__How to complete this task__.
In the entries that follow, find each line with the word "github" and copy it.

__Source data__.
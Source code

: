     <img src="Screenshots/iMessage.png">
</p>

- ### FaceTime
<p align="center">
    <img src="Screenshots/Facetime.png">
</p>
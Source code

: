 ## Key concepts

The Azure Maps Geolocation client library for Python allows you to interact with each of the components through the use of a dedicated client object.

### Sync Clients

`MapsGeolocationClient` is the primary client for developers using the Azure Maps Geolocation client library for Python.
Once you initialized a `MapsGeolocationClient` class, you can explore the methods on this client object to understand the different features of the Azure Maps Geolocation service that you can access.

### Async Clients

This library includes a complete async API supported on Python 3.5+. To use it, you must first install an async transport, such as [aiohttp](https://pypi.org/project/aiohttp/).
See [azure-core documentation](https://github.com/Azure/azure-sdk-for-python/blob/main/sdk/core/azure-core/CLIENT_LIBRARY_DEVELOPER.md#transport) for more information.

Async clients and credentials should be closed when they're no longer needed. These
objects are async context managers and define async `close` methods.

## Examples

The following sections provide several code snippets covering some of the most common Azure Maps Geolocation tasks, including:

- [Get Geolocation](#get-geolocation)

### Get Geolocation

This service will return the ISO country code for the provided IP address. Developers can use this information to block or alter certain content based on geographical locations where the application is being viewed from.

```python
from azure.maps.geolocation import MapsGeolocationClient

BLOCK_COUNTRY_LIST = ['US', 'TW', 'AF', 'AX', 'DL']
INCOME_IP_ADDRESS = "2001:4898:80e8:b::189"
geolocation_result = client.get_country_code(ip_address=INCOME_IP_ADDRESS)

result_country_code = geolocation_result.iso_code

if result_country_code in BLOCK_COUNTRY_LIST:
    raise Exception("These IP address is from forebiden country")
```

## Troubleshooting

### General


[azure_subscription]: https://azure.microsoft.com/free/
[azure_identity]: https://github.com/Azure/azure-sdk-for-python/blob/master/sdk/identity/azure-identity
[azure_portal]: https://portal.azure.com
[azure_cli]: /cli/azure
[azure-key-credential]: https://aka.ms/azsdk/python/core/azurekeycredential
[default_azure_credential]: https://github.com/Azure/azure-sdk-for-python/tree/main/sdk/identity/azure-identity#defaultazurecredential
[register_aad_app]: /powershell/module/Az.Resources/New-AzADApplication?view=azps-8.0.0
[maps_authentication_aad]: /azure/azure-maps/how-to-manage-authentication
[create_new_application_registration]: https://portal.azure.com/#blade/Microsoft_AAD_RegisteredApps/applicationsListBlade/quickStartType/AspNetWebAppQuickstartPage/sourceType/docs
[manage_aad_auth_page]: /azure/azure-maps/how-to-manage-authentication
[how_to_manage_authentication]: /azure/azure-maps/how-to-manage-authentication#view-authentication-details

__Solution to the exercise__.
See [azure-core documentation](https://github.com/Azure/azure-sdk-for-python/blob/main/sdk/core/azure-core/CLIENT_LIBRARY_DEVELOPER.md#transport) for more information.
[azure_identity]: https://github.com/Azure/azure-sdk-for-python/blob/master/sdk/identity/azure-identity
[default_azure_credential]: https://github.com/Azure/azure-sdk-for-python/tree/main/sdk/identity/azure-identity#defaultazurecredential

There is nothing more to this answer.